Wednesday, February 22, 2012

The Strongest Self-Effacingness Objection

In What's wrong with self-effacing moral theories?, I explain why the basic self-effacingness objection to utilitarianism is no good. But I've recently come to the conclusion that we can formulate a stronger version of the objection, as follows:

P1 (The Normal Competence Condition): Rationality implies normal competence.
P2: Morally fitting agents can be rational (hence normally competent)
P3: A fitting utilitarian agent would lack normal competence.
thus C1: A fitting utilitarian agent is not a morally fitting agent.
P4 (The Truth-Fit Connection): If an agent that "fits" some theory X is not yet morally fitting, then X is not the true moral theory.
thus C2: Utilitarianism is not the true moral theory.

I take P4 to be analytic, and P2 to be uncontroversial (moral virtue is surely not strictly inconsistent with rationality). So that leaves P1 and P3.

Why accept P1 - the "normal competence condition" on rationality? I accept that this is controversial, but it flows naturally from a conception of ("non-ideal") rational capacities as those capacities which render an agent well-equipped to act and function well in a wide range of "normal" environments.

N.B. By "normal" here I mean explanatory rather than statistical normalcy: the sense in which it's "normal" for cats to have four legs, even if a madman has amputated a limb from every actually existing cat. As a heuristic: suppose that there's an a priori objective probability distribution over the possible worlds, reflecting how likely any given world was to be actualized. Perhaps worlds like ours are relatively "probable", whereas BIV and Cartesian evil demon worlds are highly improbable. "Normal competence" would then require that an agent be capable of functioning well across a sufficiently wide range of high-probability (non-wacky) worlds.

On this conception, if an agent is ill-equipped to function effectively even when nothing "wacky" is going on, then there's something wrong with them -- more particularly, they lack adequate rational capacities. (I bracket the possibility of lacking adequate bodily capacities by including one's body type as one of the environmental variables specified as part of the "normal situation". So even a person who actually finds themselves in a paralysed body would not be paralysed in a wide range of normal circumstances, as I'm conceiving of them.)

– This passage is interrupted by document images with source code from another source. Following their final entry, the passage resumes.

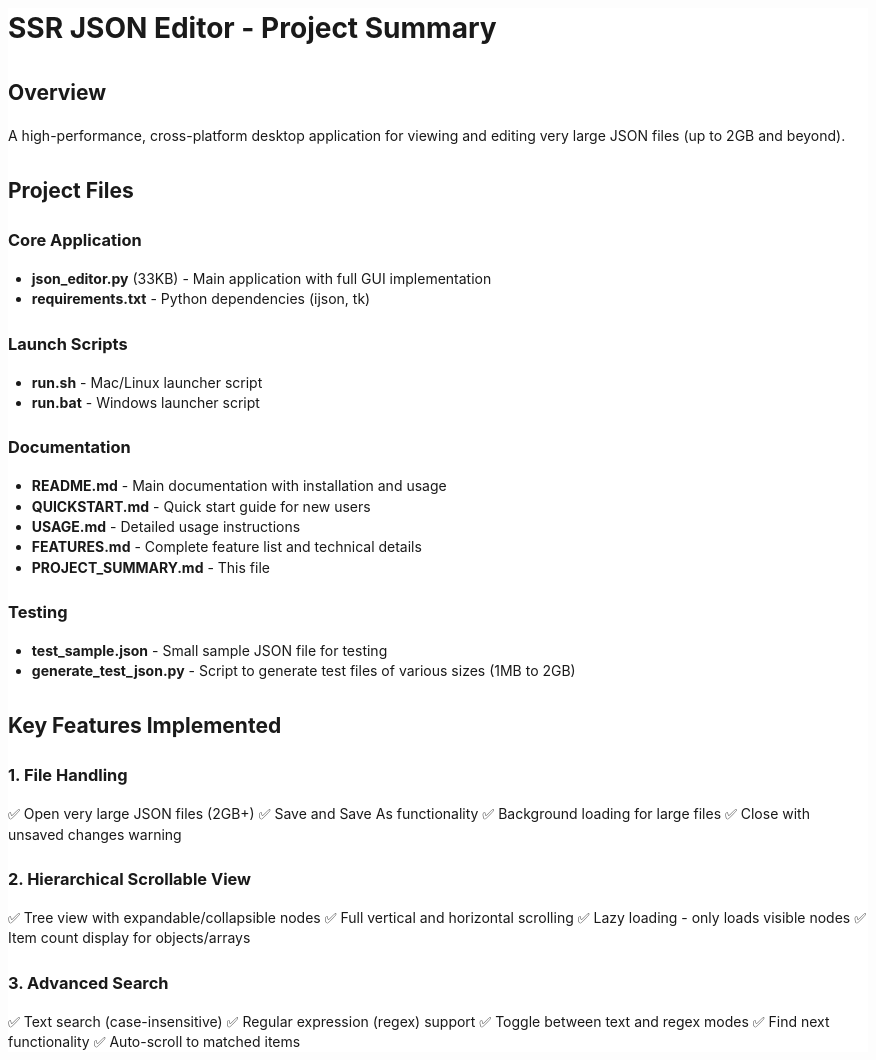 # SSR JSON Editor - Project Summary

## Overview
A high-performance, cross-platform desktop application for viewing and editing very large JSON files (up to 2GB and beyond).

## Project Files

### Core Application
- **json_editor.py** (33KB) - Main application with full GUI implementation
- **requirements.txt** - Python dependencies (ijson, tk)

### Launch Scripts
- **run.sh** - Mac/Linux launcher script
- **run.bat** - Windows launcher script

### Documentation
- **README.md** - Main documentation with installation and usage
- **QUICKSTART.md** - Quick start guide for new users
- **USAGE.md** - Detailed usage instructions
- **FEATURES.md** - Complete feature list and technical details
- **PROJECT_SUMMARY.md** - This file

### Testing
- **test_sample.json** - Small sample JSON file for testing
- **generate_test_json.py** - Script to generate test files of various sizes (1MB to 2GB)

## Key Features Implemented

### 1. File Handling
✅ Open very large JSON files (2GB+)
✅ Save and Save As functionality
✅ Background loading for large files
✅ Close with unsaved changes warning

### 2. Hierarchical Scrollable View
✅ Tree view with expandable/collapsible nodes
✅ Full vertical and horizontal scrolling
✅ Lazy loading - only loads visible nodes
✅ Item count display for objects/arrays

### 3. Advanced Search
✅ Text search (case-insensitive)
✅ Regular expression (regex) support
✅ Toggle between text and regex modes
✅ Find next functionality
✅ Auto-scroll to matched items
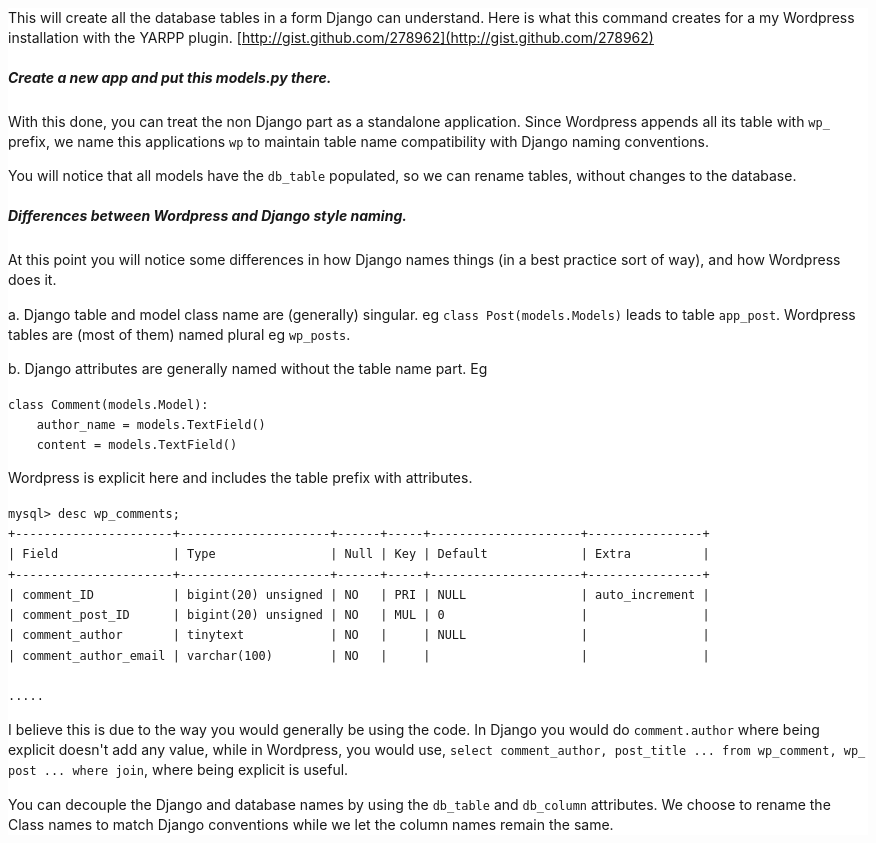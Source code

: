 This will create all the database tables in a form Django can understand. Here is what this command creates for a
my Wordpress installation with the YARPP plugin. [http://gist.github.com/278962](http://gist.github.com/278962)

##### Create a new app and put this models.py there.


With this done, you can treat the non Django part as a
standalone application. Since Wordpress appends all its table with `wp_` prefix,
we name this applications `wp` to maintain table name compatibility with Django naming
conventions.

You will notice that all models have the `db_table` populated, so we can rename tables, without changes to the database.

##### Differences between Wordpress and Django style naming.


At this point you will notice some differences in how Django names things (in a
best practice sort of way), and how Wordpress does it.

a. Django table and model class name are (generally) singular. eg `class Post(models.Models)` leads to table `app_post`.
Wordpress tables are (most of them) named plural eg `wp_posts`.

b. Django attributes are generally named without the table name part. Eg

    class Comment(models.Model):
        author_name = models.TextField()
        content = models.TextField()

Wordpress is explicit here and includes the table prefix with attributes.
        
    mysql> desc wp_comments;
    +----------------------+---------------------+------+-----+---------------------+----------------+
    | Field                | Type                | Null | Key | Default             | Extra          |
    +----------------------+---------------------+------+-----+---------------------+----------------+
    | comment_ID           | bigint(20) unsigned | NO   | PRI | NULL                | auto_increment | 
    | comment_post_ID      | bigint(20) unsigned | NO   | MUL | 0                   |                | 
    | comment_author       | tinytext            | NO   |     | NULL                |                | 
    | comment_author_email | varchar(100)        | NO   |     |                     |                | 

    .....
    
    
I believe this is due to the way you would generally be using the code. In Django you would do
`comment.author` where being explicit doesn't add any value, while in Wordpress, you would use,
`select comment_author, post_title ... from wp_comment, wp_post ... where join`, where being explicit
is useful.

You can decouple the Django and database names by using the `db_table` and `db_column` attributes.
We choose to rename the Class names to match Django conventions while we let the column names remain the same.
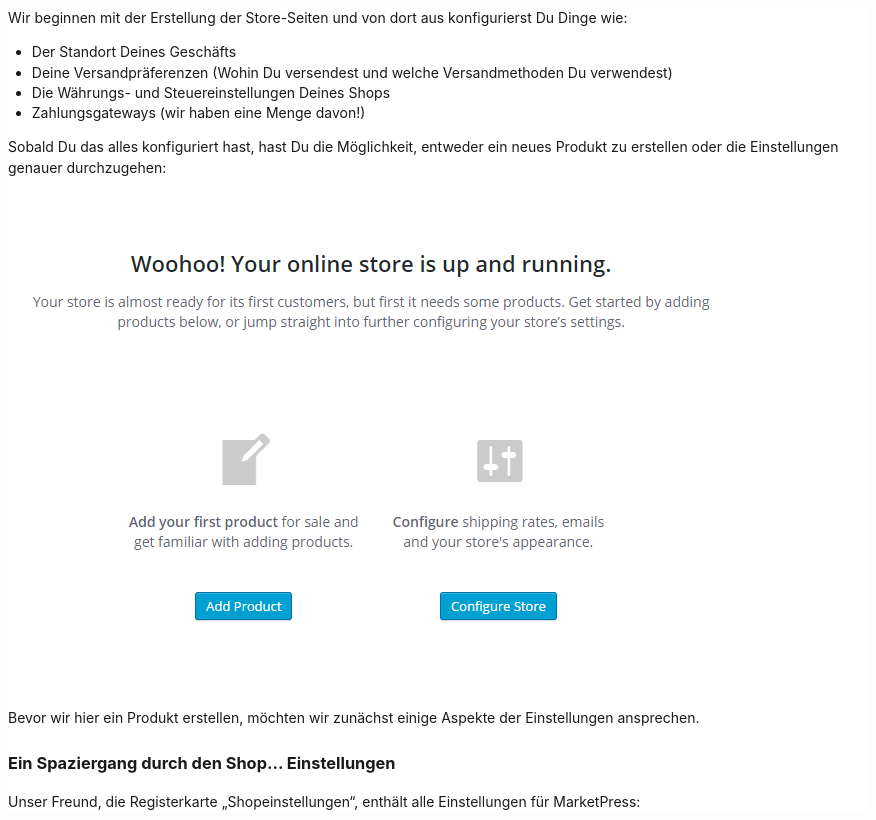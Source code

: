 
  Wir beginnen mit der Erstellung der Store-Seiten und von dort aus konfigurierst Du Dinge wie:

* Der Standort Deines Geschäfts
* Deine Versandpräferenzen (Wohin Du versendest und welche Versandmethoden Du verwendest)
* Die Währungs- und Steuereinstellungen Deines Shops
* Zahlungsgateways (wir haben eine Menge davon!)

Sobald Du das alles konfiguriert hast, hast Du die Möglichkeit, entweder ein neues Produkt zu erstellen oder die Einstellungen genauer durchzugehen:

![MarketPress – Schnelleinrichtung abgeschlossen](assets/images/mp-3006-quick-setup-complete.png)

  Bevor wir hier ein Produkt erstellen, möchten wir zunächst einige Aspekte der Einstellungen ansprechen.

### Ein Spaziergang durch den Shop... Einstellungen

Unser Freund, die Registerkarte „Shopeinstellungen“, enthält alle Einstellungen für MarketPress:
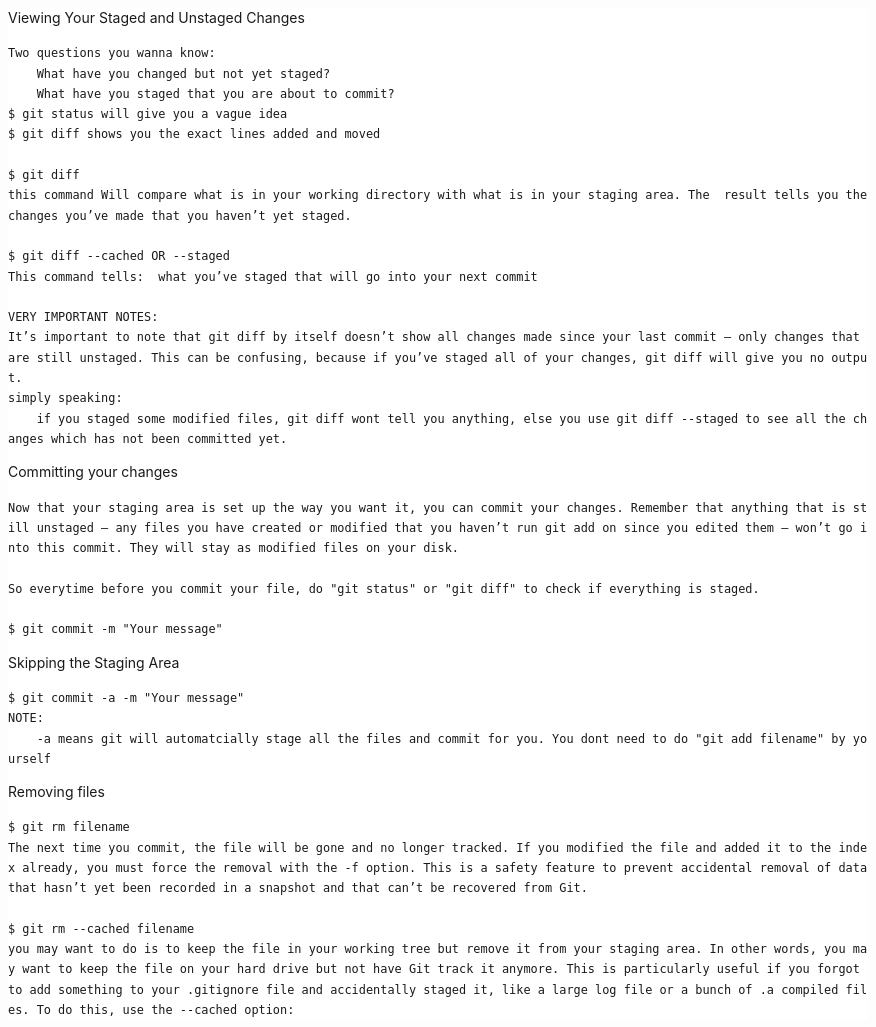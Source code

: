 Viewing Your Staged and Unstaged Changes
    
    Two questions you wanna know:
        What have you changed but not yet staged? 
        What have you staged that you are about to commit? 
    $ git status will give you a vague idea
    $ git diff shows you the exact lines added and moved

    $ git diff 
    this command Will compare what is in your working directory with what is in your staging area. The  result tells you the changes you’ve made that you haven’t yet staged.
    
    $ git diff --cached OR --staged
    This command tells:  what you’ve staged that will go into your next commit

    VERY IMPORTANT NOTES:
    It’s important to note that git diff by itself doesn’t show all changes made since your last commit — only changes that are still unstaged. This can be confusing, because if you’ve staged all of your changes, git diff will give you no output.
    simply speaking:
        if you staged some modified files, git diff wont tell you anything, else you use git diff --staged to see all the changes which has not been committed yet.

Committing your changes

    Now that your staging area is set up the way you want it, you can commit your changes. Remember that anything that is still unstaged — any files you have created or modified that you haven’t run git add on since you edited them — won’t go into this commit. They will stay as modified files on your disk.

    So everytime before you commit your file, do "git status" or "git diff" to check if everything is staged.

    $ git commit -m "Your message"


Skipping the Staging Area
    
    $ git commit -a -m "Your message"
    NOTE:
        -a means git will automatcially stage all the files and commit for you. You dont need to do "git add filename" by yourself

Removing files

    $ git rm filename
    The next time you commit, the file will be gone and no longer tracked. If you modified the file and added it to the index already, you must force the removal with the -f option. This is a safety feature to prevent accidental removal of data that hasn’t yet been recorded in a snapshot and that can’t be recovered from Git.

    $ git rm --cached filename
    you may want to do is to keep the file in your working tree but remove it from your staging area. In other words, you may want to keep the file on your hard drive but not have Git track it anymore. This is particularly useful if you forgot to add something to your .gitignore file and accidentally staged it, like a large log file or a bunch of .a compiled files. To do this, use the --cached option:
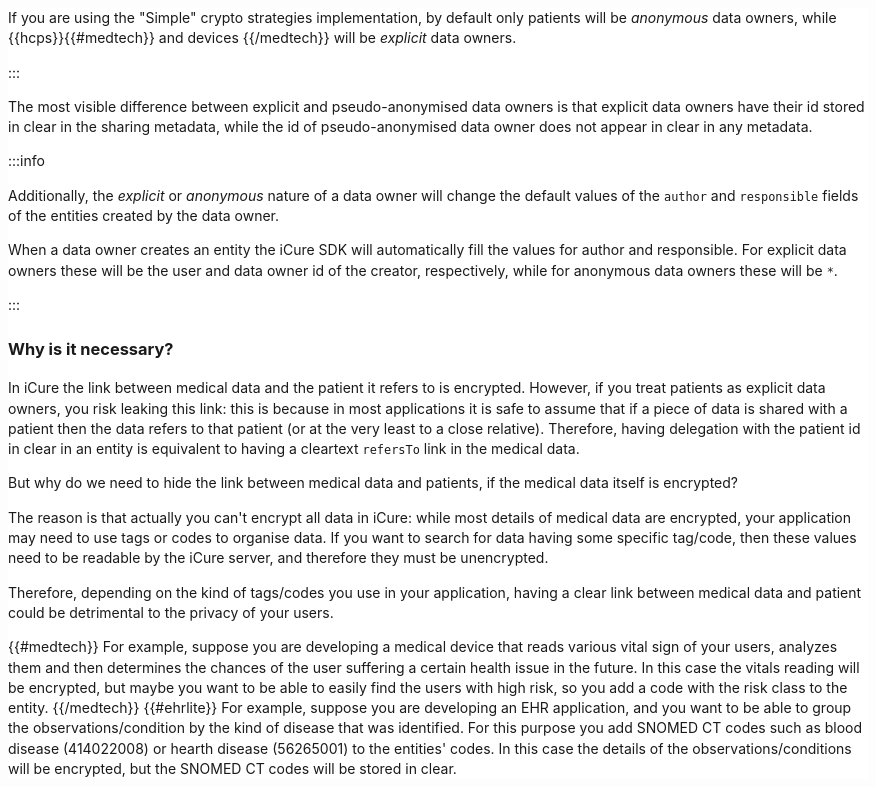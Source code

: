 If you are using the "Simple" crypto strategies implementation, by default only patients will be *anonymous* data
owners, while {{hcps}}{{#medtech}} and devices {{/medtech}} will be *explicit* data owners.

:::

The most visible difference between explicit and pseudo-anonymised data owners is that explicit data owners have their id stored
in clear in the sharing metadata, while the id of pseudo-anonymised data owner does not appear in clear in any metadata.

:::info

Additionally, the *explicit* or *anonymous* nature of a data owner will change the default values of the `author` and
`responsible` fields of the entities created by the data owner.

When a data owner creates an entity the iCure SDK will automatically fill the values for author and responsible. For
explicit data owners these will be the user and data owner id of the creator, respectively, while for anonymous data
owners these will be `*`.

:::

### Why is it necessary?

In iCure the link between medical data and the patient it refers to is encrypted.
However, if you treat patients as explicit data owners, you risk leaking this link: this is because in most applications
it is safe to assume that if a piece of data is shared with a patient then the data refers to that patient (or at the
very least to a close relative).
Therefore, having delegation with the patient id in clear in an entity is equivalent to having a cleartext `refersTo`
link in the medical data.


But why do we need to hide the link between medical data and patients, if the medical data itself is encrypted?

The reason is that actually you can't encrypt all data in iCure: while most details of medical data are encrypted, your
application may need to use tags or codes to organise data. If you want to search for data having some specific tag/code,
then these values need to be readable by the iCure server, and therefore they must be unencrypted.


Therefore, depending on the kind of tags/codes you use in your application, having a clear link between medical data and
patient could be detrimental to the privacy of your users.

{{#medtech}}
For example, suppose you are developing a medical device that reads various vital sign of your users, analyzes them and
then determines the chances of the user suffering a certain health issue in the future. In this case the vitals reading
will be encrypted, but maybe you want to be able to easily find the users with high risk, so you add a code with the
risk class to the entity.
{{/medtech}}
{{#ehrlite}}
For example, suppose you are developing an EHR application, and you want to be able to group the observations/condition
by the kind of disease that was identified. For this purpose you add SNOMED CT codes such as blood disease (414022008)
or hearth disease (56265001) to the entities' codes. In this case the details of the observations/conditions will be
encrypted, but the SNOMED CT codes will be stored in clear.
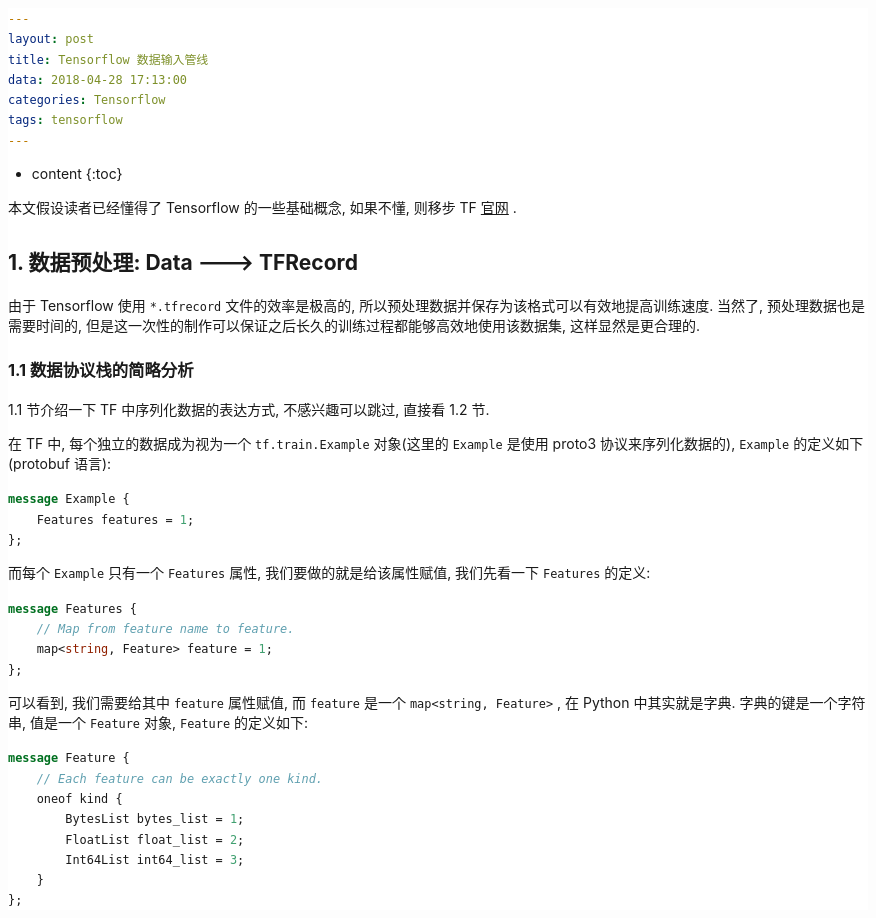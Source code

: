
 ```yaml
---
layout: post
title: Tensorflow 数据输入管线
data: 2018-04-28 17:13:00
categories: Tensorflow
tags: tensorflow
---
```


* content
{:toc}

本文假设读者已经懂得了 Tensorflow 的一些基础概念, 如果不懂, 则移步 TF [官网](https://www.tensorflow.org/get_started) .

## 1. 数据预处理: Data ---> TFRecord

由于 Tensorflow 使用 `*.tfrecord` 文件的效率是极高的, 所以预处理数据并保存为该格式可以有效地提高训练速度. 当然了, 预处理数据也是需要时间的, 但是这一次性的制作可以保证之后长久的训练过程都能够高效地使用该数据集, 这样显然是更合理的.



### 1.1 数据协议栈的简略分析

1.1 节介绍一下 TF 中序列化数据的表达方式, 不感兴趣可以跳过, 直接看 1.2 节.

在 TF 中, 每个独立的数据成为视为一个 `tf.train.Example` 对象(这里的 `Example` 是使用 proto3 协议来序列化数据的), `Example` 的定义如下(protobuf 语言):

```protobuf
message Example {
	Features features = 1;
};
```

而每个 `Example` 只有一个 `Features` 属性, 我们要做的就是给该属性赋值, 我们先看一下 `Features` 的定义:

```protobuf
message Features {
	// Map from feature name to feature.
	map<string, Feature> feature = 1;
};
```

可以看到, 我们需要给其中 `feature` 属性赋值, 而 `feature` 是一个 `map<string, Feature>` , 在 Python 中其实就是字典. 字典的键是一个字符串, 值是一个 `Feature` 对象, `Feature` 的定义如下:

```protobuf
message Feature {
	// Each feature can be exactly one kind.
	oneof kind {
		BytesList bytes_list = 1;
		FloatList float_list = 2;
		Int64List int64_list = 3;
	}
};
```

So, while not obviously true, I think that P1 is at least reasonably plausible (which is more than can be said for most self-effacingness arguments!). One interesting feature of this conception of rationality is that it introduces an element of "relativity": the dispositions and habits of thought that are rational for us fallible human beings may be very different from those that are rational for Martians or gods. But this is plausibly a feature rather than a bug: any conception of "non-ideal rationality" is going to have to be sensitive to such particularities of our constitution.

Assuming we grant P1, then, defenders of utilitarianism are committed to denying P3: the claim that a fitting utilitarian agent would lack normal competence. P3 is most plausible if we accept the standard caricature that a (fitting) utilitarian agent would make decisions by means of an (often misguided) explicit "expected utility" calculation. In a future post, I'll explain why this caricature is mistaken.

But for now I'm interested in what people think of the presented argument. Do you agree that it's stronger (and more interesting) than the usual self-effacingness objections? Has anyone presented the objection in this form before? How plausible do you find P1?